*** Opening Data extract ***

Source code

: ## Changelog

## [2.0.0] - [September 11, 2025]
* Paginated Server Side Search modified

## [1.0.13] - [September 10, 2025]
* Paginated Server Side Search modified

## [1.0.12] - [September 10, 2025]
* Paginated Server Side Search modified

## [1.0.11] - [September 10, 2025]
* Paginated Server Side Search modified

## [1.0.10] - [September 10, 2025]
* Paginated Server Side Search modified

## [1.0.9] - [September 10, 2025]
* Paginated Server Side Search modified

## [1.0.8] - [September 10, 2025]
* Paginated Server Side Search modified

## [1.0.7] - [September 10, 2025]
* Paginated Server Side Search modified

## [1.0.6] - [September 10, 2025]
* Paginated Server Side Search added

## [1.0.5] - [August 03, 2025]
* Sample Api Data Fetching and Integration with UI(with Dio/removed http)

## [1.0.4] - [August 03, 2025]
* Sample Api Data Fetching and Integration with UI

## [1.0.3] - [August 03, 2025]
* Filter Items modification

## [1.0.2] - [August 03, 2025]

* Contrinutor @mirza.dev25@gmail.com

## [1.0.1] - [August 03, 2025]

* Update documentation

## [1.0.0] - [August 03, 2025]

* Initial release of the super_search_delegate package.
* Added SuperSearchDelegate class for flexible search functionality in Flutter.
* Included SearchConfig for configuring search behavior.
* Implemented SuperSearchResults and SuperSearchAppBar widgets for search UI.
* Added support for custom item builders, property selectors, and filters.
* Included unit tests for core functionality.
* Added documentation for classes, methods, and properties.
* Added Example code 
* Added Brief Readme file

*** Closing Data extract ***

Exercise brief => Scan the data for lines containing "functionality" and copy all of them.

The completed task =>
* Added SuperSearchDelegate class for flexible search functionality in Flutter.
* Included unit tests for core functionality.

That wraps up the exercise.